Kissing Max Holden by Katy Upperman

Kissing Max Holden by Katy Upperman

Author:Katy Upperman [Upperman, Katy]
Language: eng
Format: epub
Publisher: Feiwel & Friends
Published: 2017-07-31T18:30:00+00:00


18

MY DAD WANTS ME TO BE HAPPY, so he buys me a brand-new KitchenAid Artisan Stand Mixer. It’s beautiful—metallic silver, with all sorts of attachments, like a gourmet pasta press and an ice cream maker. He gives it to me the day following the disaster that was Movie Night, and I’ve got it out of the box and running in a matter of minutes. I’m thankful, so thankful, but even as I’m measuring flour and spooning yeast, I’m recalling the expression my dad wore as I accepted the mixer: reminiscent and proud, a little regretful.

I read his gift for all the things it says: I’m sorry I’m not around more, and For the love of God behave, and I’m trying to be a cool dad again.

I make homemade pizza crust, and even though savory foods aren’t really my thing, I add some marinara and mozzarella and zesty pepperoni.

“I’ll set the table,” Dad says fifteen minutes later, as I’m pulling dinner out of the oven.

Meredith fills glasses with water and ice and I divide the pizza into slices, pondering this shift in the paradigm; other than holidays, the three of us haven’t sat down to dinner together in months.

We’re quiet at first, a lot of chewing and swallowing because we’re tragically out of practice when it comes to this sort of togetherness, until my dad asks, “How was your day, Jill?”

“With the exception of my new mixer, pretty eh. I worked and caught up on homework.”

“You should’ve come shopping with Marcy and me,” Meredith says. “We got a swing for the baby, battery powered, pink-and-brown plaid. Darling.”

I nod blandly, and Dad does, too. He and I are in agreement about the overwhelming lameness of baby stuff.

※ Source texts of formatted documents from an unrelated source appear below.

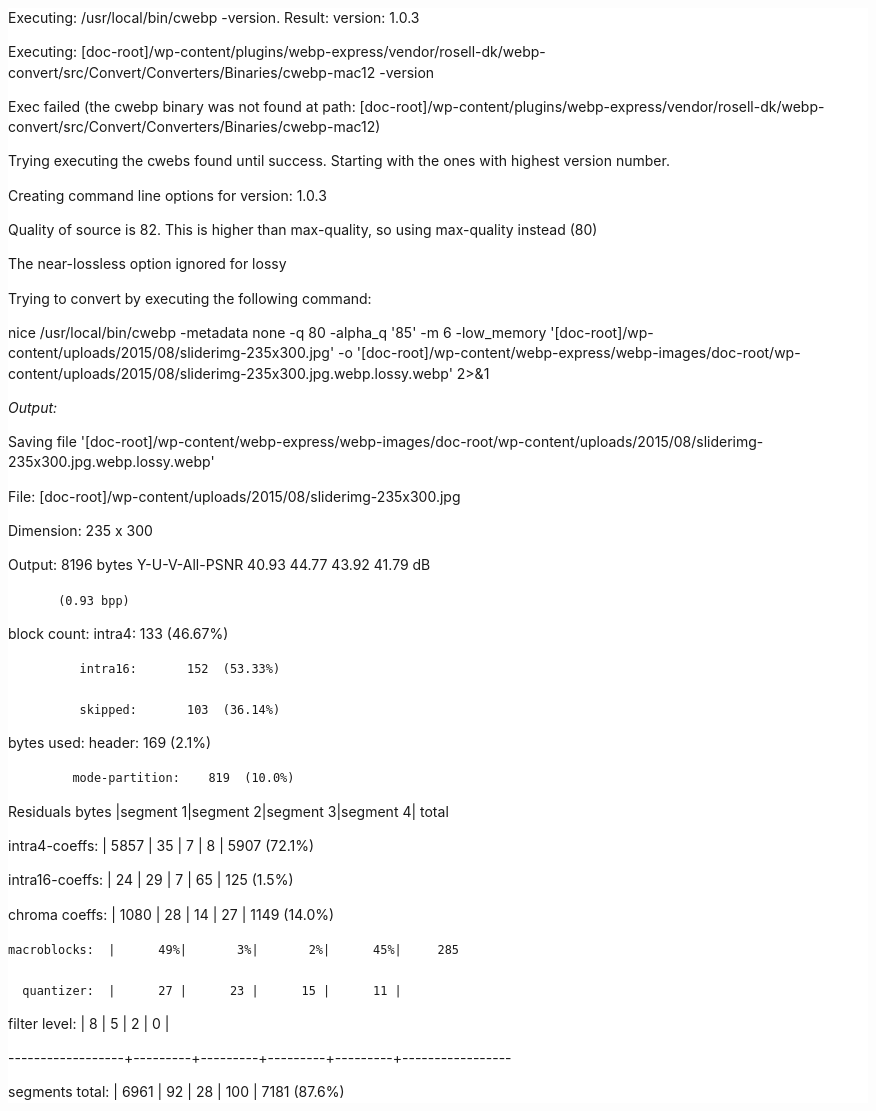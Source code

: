 Executing: /usr/local/bin/cwebp -version. Result: version: 1.0.3

Executing: [doc-root]/wp-content/plugins/webp-express/vendor/rosell-dk/webp-convert/src/Convert/Converters/Binaries/cwebp-mac12 -version

Exec failed (the cwebp binary was not found at path: [doc-root]/wp-content/plugins/webp-express/vendor/rosell-dk/webp-convert/src/Convert/Converters/Binaries/cwebp-mac12)

Trying executing the cwebs found until success. Starting with the ones with highest version number.

Creating command line options for version: 1.0.3

Quality of source is 82. This is higher than max-quality, so using max-quality instead (80)

The near-lossless option ignored for lossy

Trying to convert by executing the following command:

nice /usr/local/bin/cwebp -metadata none -q 80 -alpha_q '85' -m 6 -low_memory '[doc-root]/wp-content/uploads/2015/08/sliderimg-235x300.jpg' -o '[doc-root]/wp-content/webp-express/webp-images/doc-root/wp-content/uploads/2015/08/sliderimg-235x300.jpg.webp.lossy.webp' 2>&1


*Output:* 

Saving file '[doc-root]/wp-content/webp-express/webp-images/doc-root/wp-content/uploads/2015/08/sliderimg-235x300.jpg.webp.lossy.webp'

File:      [doc-root]/wp-content/uploads/2015/08/sliderimg-235x300.jpg

Dimension: 235 x 300

Output:    8196 bytes Y-U-V-All-PSNR 40.93 44.77 43.92   41.79 dB

           (0.93 bpp)

block count:  intra4:        133  (46.67%)

              intra16:       152  (53.33%)

              skipped:       103  (36.14%)

bytes used:  header:            169  (2.1%)

             mode-partition:    819  (10.0%)

 Residuals bytes  |segment 1|segment 2|segment 3|segment 4|  total

  intra4-coeffs:  |    5857 |      35 |       7 |       8 |    5907  (72.1%)

 intra16-coeffs:  |      24 |      29 |       7 |      65 |     125  (1.5%)

  chroma coeffs:  |    1080 |      28 |      14 |      27 |    1149  (14.0%)

    macroblocks:  |      49%|       3%|       2%|      45%|     285

      quantizer:  |      27 |      23 |      15 |      11 |

   filter level:  |       8 |       5 |       2 |       0 |

------------------+---------+---------+---------+---------+-----------------

 segments total:  |    6961 |      92 |      28 |     100 |    7181  (87.6%)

“Maybe next time,” Meredith adds.

Dad frowns and I know what he’s thinking: How many more shopping trips will need to be made before the baby’s stocked up? He refocuses on me. “How’s the new semester going?”

“Okay,” I say, looking down at my plate. He’s trying, but his questions make me jittery. The last few weeks have been chaotic—I’ve barely had a minute to breathe—and the next few months won’t be much better, what with the baby coming. And then there’s my yo-yo relationship with Max. I wonder, for the billionth time, what he’s doing—how he’s doing. I think of the often-quoted definition of insanity: carrying out the same behavior over and over while expecting different results.

Is that me?

Have I completely lost it where Max Holden is concerned?

I pick at my crust, feeling like a can of soda, all shaken up. I wish I could unload the stress that’s peaked in mountains around me, but Meredith’s never really been a confidante, and Dad’ll lose his shit if he finds out my funk stems, in large part, from my non-romance with the bad-influence neighbor kid.

I set my half-eaten pizza slice on my plate. “I think I’m going to head to my room,” I say, pushing my chair back.

Meredith looks at me, worried. “Not feeling well?”

“I’m fine. Just not in the mood for pizza after all.